[Records drawn from a dataset]
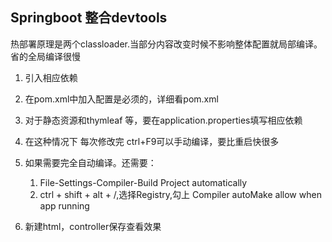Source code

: ## Springboot 整合devtools
热部署原理是两个classloader.当部分内容改变时候不影响整体配置就局部编译。省的全局编译很慢
1. 引入相应依赖
2. 在pom.xml中加入配置是必须的，详细看pom.xml
3. 对于静态资源和thymleaf 等，要在application.properties填写相应依赖
4. 在这种情况下 每次修改完 ctrl+F9可以手动编译，要比重启快很多
5. 如果需要完全自动编译。还需要：

   1. File-Settings-Compiler-Build Project automatically
   2. ctrl + shift + alt + /,选择Registry,勾上 Compiler autoMake allow when app running
6. 新建html，controller保存查看效果
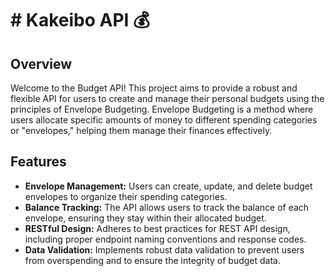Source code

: # # Kakeibo API 💰

## Overview

Welcome to the Budget API! This project aims to provide a robust and flexible API for users to create and manage their personal budgets using the principles of Envelope Budgeting. Envelope Budgeting is a method where users allocate specific amounts of money to different spending categories or "envelopes," helping them manage their finances effectively.

## Features

- **Envelope Management:** Users can create, update, and delete budget envelopes to organize their spending categories.
- **Balance Tracking:** The API allows users to track the balance of each envelope, ensuring they stay within their allocated budget.
- **RESTful Design:** Adheres to best practices for REST API design, including proper endpoint naming conventions and response codes.
- **Data Validation:** Implements robust data validation to prevent users from overspending and to ensure the integrity of budget data.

* Exercise instructions
Put down exactly the lines of the data above that run from its first line through the line bearing "5. 如果需要完全自动编译。还需要：", and no pictures.

* Your solution
Source code

: ## Springboot 整合devtools
热部署原理是两个classloader.当部分内容改变时候不影响整体配置就局部编译。省的全局编译很慢
1. 引入相应依赖
2. 在pom.xml中加入配置是必须的，详细看pom.xml
3. 对于静态资源和thymleaf 等，要在application.properties填写相应依赖
4. 在这种情况下 每次修改完 ctrl+F9可以手动编译，要比重启快很多
5. 如果需要完全自动编译。还需要：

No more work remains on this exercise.